* **DATA FOR REVIEW**:
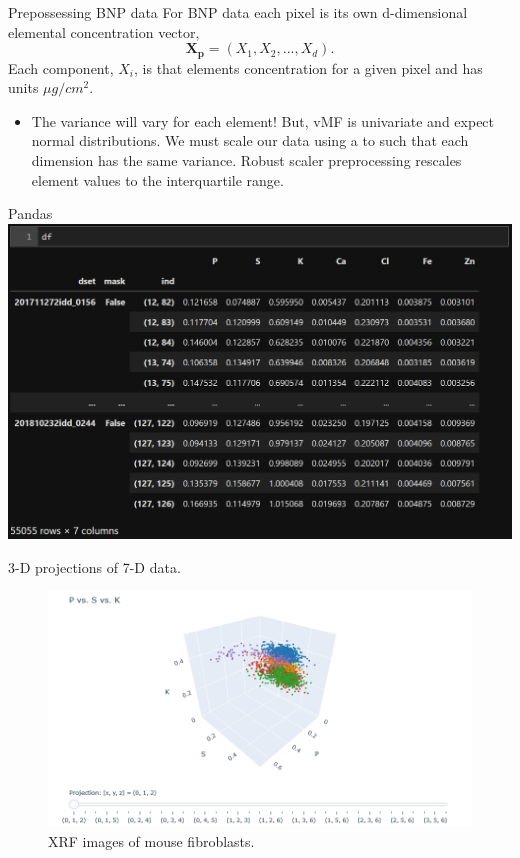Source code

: \documentclass[
]{beamer}
\begin{document}
\begin{frame}{Prepossessing BNP data}
For BNP data each pixel is its own d-dimensional elemental concentration vector, 
$$\boldsymbol{X_p} = (X_1, X_2, ..., X_d).$$
Each component, $X_i$, is that elements concentration for a given pixel and has units $\mu g/cm^2$. 

\begin{itemize}
    \item The variance will vary for each element! But, vMF is univariate and expect normal distributions. We must scale our data using a to such that each dimension has the same variance. Robust scaler preprocessing rescales element values to the interquartile range.
\end{itemize}
    
\end{frame}

\begin{frame}{Pandas}
    \includegraphics[width=1\textwidth,height=.7\textheight,keepaspectratio]{dataframe.PNG}
    \caption{Multiindex Pandas dataframe for storing data and labels.}
\end{frame}

\begin{frame}{3-D projections of 7-D data.}
\begin{figure}[h]
  \includegraphics[width=1\textwidth,height=1\textheight,keepaspectratio]{7dto3d.png}
  \caption{XRF images of mouse fibroblasts.}
\end{figure}
\end{frame}
\end{document}

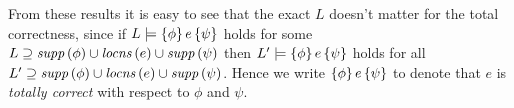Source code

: \documentclass[12pt,a4paper]{report}
\newcommand{\CExp}{\nstyle{CExp}}
\newcommand{\CVal}{\nstyle{CVal}}
\begin{document}
From these results it is easy to see that the exact $L$ doesn't matter for the total correctness, since
if $L\models\{\phi\}\,e\,\{\psi\}$ holds for some $L \supseteq \mathit{supp}\,(\phi)\cup\mathit{locns}\,(e)\cup\mathit{supp}\,(\psi)$
then $L'\models\{\phi\}\,e\,\{\psi\}$ holds for all $L'\supseteq \mathit{supp}\,(\phi)\cup\mathit{locns}\,(e)\cup\mathit{supp}\,(\psi)$.
Hence we write $\{\phi\}\,e\,\{\psi\}$ to denote that $e$ is {\em totally correct} with respect to
$\phi$ and $\psi$.

%
%
%
\end{document}
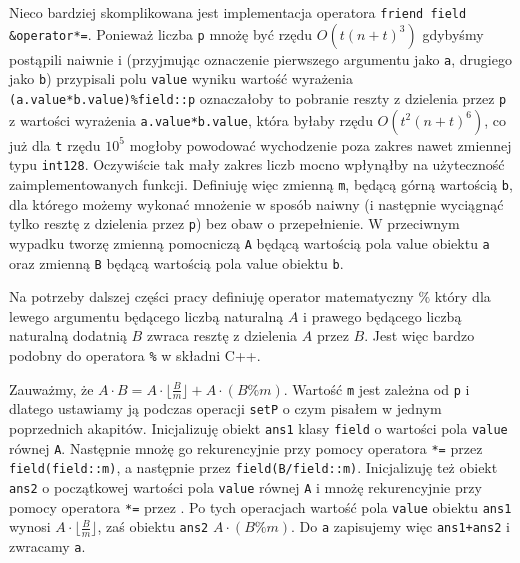 \documentclass{article}
\begin{document}
Nieco bardziej skomplikowana jest implementacja operatora \texttt{friend field \&operator*=}. Ponieważ liczba 
\texttt{p} mnożę być rzędu $O(t(n+t)^3)$ gdybyśmy postąpili naiwnie i (przyjmując 
oznaczenie pierwszego argumentu jako \texttt{a}, drugiego jako \texttt{b}) 
przypisali polu \texttt{value} wyniku wartość wyrażenia
\newline \texttt{(a.value*b.value)\%field::p} oznaczałoby to pobranie reszty z dzielenia przez \texttt{p} z 
wartości wyrażenia
\texttt{a.value*b.value}, która 
byłaby rzędu $O(t^2(n+t)^6)$, co już dla \texttt{t} rzędu $10^5$ mogłoby powodować 
wychodzenie poza zakres nawet zmiennej typu 
\texttt{\textunderscore \textunderscore int128}. 
Oczywiście tak mały zakres liczb mocno wpłynąłby na użyteczność
zaimplementowanych funkcji. Definiuję więc zmienną \texttt{m}, będącą 
górną wartością \texttt{b}, dla którego możemy wykonać mnożenie w sposób naiwny 
(i następnie wyciągnąć tylko resztę z dzielenia przez \texttt{p}) bez obaw o przepełnienie.
W przeciwnym wypadku tworzę zmienną pomocniczą \texttt{A} będącą wartością pola value
obiektu \texttt{a} oraz zmienną \texttt{B} będącą wartością pola value obiektu 
\texttt{b}.
\begin{tcolorbox}
\begin{center}
    Na potrzeby dalszej części pracy definiuję operator matematyczny $\%$ który dla lewego 
    argumentu będącego liczbą naturalną $A$ i prawego będącego liczbą naturalną dodatnią 
    $B$ zwraca resztę z dzielenia $A$ przez $B$. Jest więc bardzo podobny do operatora 
    \texttt{\%} w składni C++.
\end{center}    
\end{tcolorbox}
Zauważmy, że $A \cdot B = A \cdot \lfloor \frac{B}{m} \rfloor  + A \cdot (B \% m)$. 
Wartość \texttt{m} jest zależna od \texttt{p} i dlatego ustawiamy ją podczas operacji 
\texttt{setP} o czym pisałem w 
jednym poprzednich akapitów. Inicjalizuję obiekt \texttt{ans1} klasy \texttt{field} o wartości pola \texttt{value} równej \texttt{A}.
Następnie mnożę go rekurencyjnie przy pomocy operatora \texttt{*=} przez \texttt{field(field::m)}, a następnie przez 
\texttt{field(B/field::m)}. Inicjalizuję też obiekt \texttt{ans2} o początkowej wartości pola \texttt{value}
równej \texttt{A} i mnożę rekurencyjnie przy pomocy operatora \texttt{*=} przez . 
Po tych operacjach wartość pola \texttt{value} obiektu \texttt{ans1} wynosi $A \cdot \lfloor \frac{B}{m} \rfloor$, zaś 
obiektu \texttt{ans2} $A \cdot (B \% m)$. Do \texttt{a} zapisujemy więc \texttt{ans1+ans2} i zwracamy \texttt{a}.
\end{document}
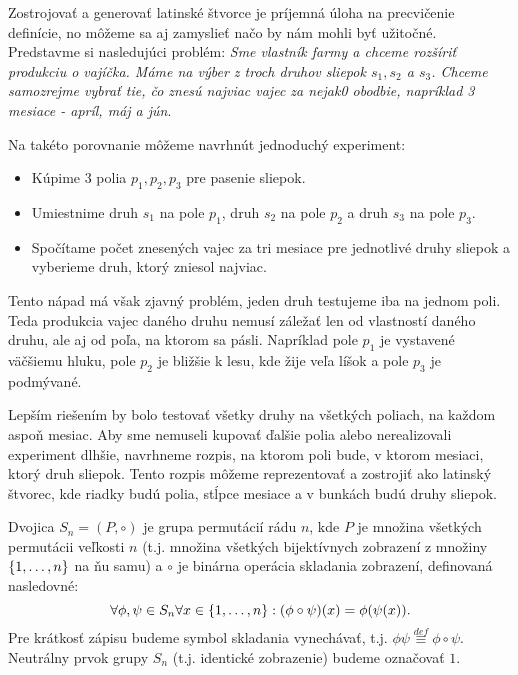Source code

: \begin{example}
Zostrojovať a generovať latinské štvorce je príjemná úloha na precvičenie definície, no môžeme sa aj zamyslieť načo by nám mohli byť užitočné. Predstavme si nasledujúci problém: \textit{Sme vlastník farmy a chceme rozšíriť produkciu o vajíčka. Máme na výber z troch druhov sliepok $s_1, s_2$ a $s_3$. Chceme samozrejme vybrať tie, čo znesú najviac vajec za nejak0 obodbie, napríklad 3 mesiace - apríl, máj a jún}.

Na takéto porovnanie môžeme navrhnút jednoduchý experiment:
\begin{itemize}
    \item Kúpime $3$ polia $p_1, p_2, p_3$ pre pasenie sliepok.
    \item Umiestnime druh $s_1$ na pole $p_1$, druh $s_2$ na pole $p_2$ a druh $s_3$ na pole $p_3$.
    \item Spočítame počet znesených vajec za tri mesiace pre jednotlivé druhy sliepok a vyberieme druh, ktorý zniesol najviac.
\end{itemize}

Tento nápad má však zjavný problém, jeden druh testujeme iba na jednom poli. Teda produkcia vajec daného druhu nemusí záležať len od vlastností daného druhu, ale aj od poľa, na ktorom sa pásli. Napríklad pole $p_1$ je vystavené väčšiemu hluku, pole $p_2$ je bližšie k lesu, kde žije veľa líšok a pole $p_3$ je podmývané.

Lepším riešením by bolo testovať všetky druhy na všetkých poliach, na každom aspoň mesiac. Aby sme nemuseli kupovať ďalšie polia alebo nerealizovali experiment dlhšie, navrhneme rozpis, na ktorom poli bude, v ktorom mesiaci, ktorý druh sliepok. Tento rozpis môžeme reprezentovať a zostrojiť ako latinský štvorec, kde riadky budú polia, stĺpce mesiace a v bunkách budú druhy sliepok.

\end{example}

\begin{definition}
Dvojica $S_n = (P, \circ)$ je grupa permutácií rádu $n$, kde $P$ je množina všetkých permutácii veľkosti $n$ (t.j. množina všetkých bijektívnych zobrazení z množiny $\left\{1, \ldots, n\right\}$ na ňu samu) a $\circ$ je binárna operácia skladania zobrazení, definovaná nasledovné: $$\forall\phi,\psi\in S_n  \forall x \in \left\{1, \ldots, n\right\}: (\phi \circ \psi)(x) = \phi(\psi(x)).$$ 
Pre krátkosť zápisu budeme symbol skladania vynechávať, t.j. $\phi \psi \overset{def}{\equiv} \phi \circ \psi$. 
Neutrálny prvok grupy $S_n$ (t.j. identické zobrazenie) budeme označovať $1$.
\end{definition}

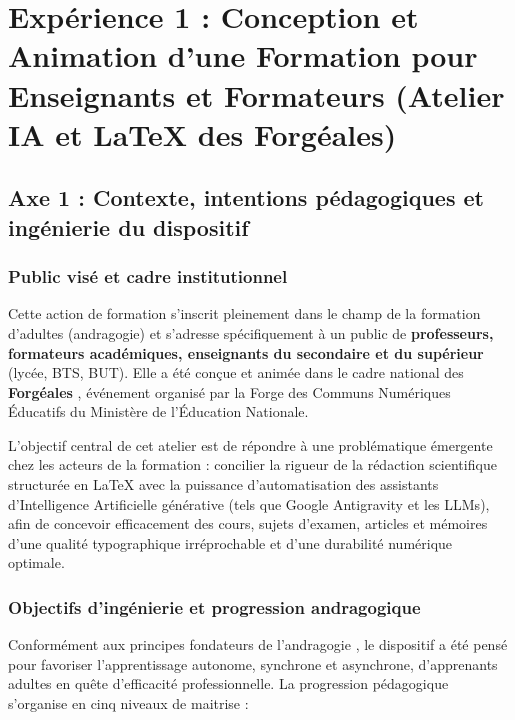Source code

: \chapter{Expérience 1 : Conception et Animation d'une Formation pour Enseignants et Formateurs (Atelier IA et \LaTeX{} des Forgéales)}

\section{Axe 1 : Contexte, intentions pédagogiques et ingénierie du dispositif}

\subsection{Public visé et cadre institutionnel}

Cette action de formation s'inscrit pleinement dans le champ de la formation d'adultes (andragogie) et s'adresse spécifiquement à un public de \textbf{professeurs, formateurs académiques, enseignants du secondaire et du supérieur} (lycée, BTS, BUT). Elle a été conçue et animée dans le cadre national des \textbf{Forgéales} \parencite{forge_educative}, événement organisé par la Forge des Communs Numériques Éducatifs du Ministère de l'Éducation Nationale.

L'objectif central de cet atelier est de répondre à une problématique émergente chez les acteurs de la formation : concilier la rigueur de la rédaction scientifique structurée en \LaTeX{} avec la puissance d'automatisation des assistants d'Intelligence Artificielle générative (tels que Google Antigravity et les LLMs), afin de concevoir efficacement des cours, sujets d'examen, articles et mémoires d'une qualité typographique irréprochable et d'une durabilité numérique optimale.

\subsection{Objectifs d'ingénierie et progression andragogique}

Conformément aux principes fondateurs de l'andragogie \parencite{knowles_andragogy}, le dispositif a été pensé pour favoriser l'apprentissage autonome, synchrone et asynchrone, d'apprenants adultes en quête d'efficacité professionnelle. La progression pédagogique s'organise en cinq niveaux de maitrise :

* **YOUR ASSIGNMENT**: Print exactly the lines of the listing above starting at the line containing "naiwnie i (przyjmując" and ending at the line containing "wartości wyrażenia", both included.

* **SOLUTION TO THE EXERCISE**:
\texttt{p} mnożę być rzędu $O(t(n+t)^3)$ gdybyśmy postąpili naiwnie i (przyjmując 
oznaczenie pierwszego argumentu jako \texttt{a}, drugiego jako \texttt{b}) 
przypisali polu \texttt{value} wyniku wartość wyrażenia
\newline \texttt{(a.value*b.value)\%field::p} oznaczałoby to pobranie reszty z dzielenia przez \texttt{p} z 
wartości wyrażenia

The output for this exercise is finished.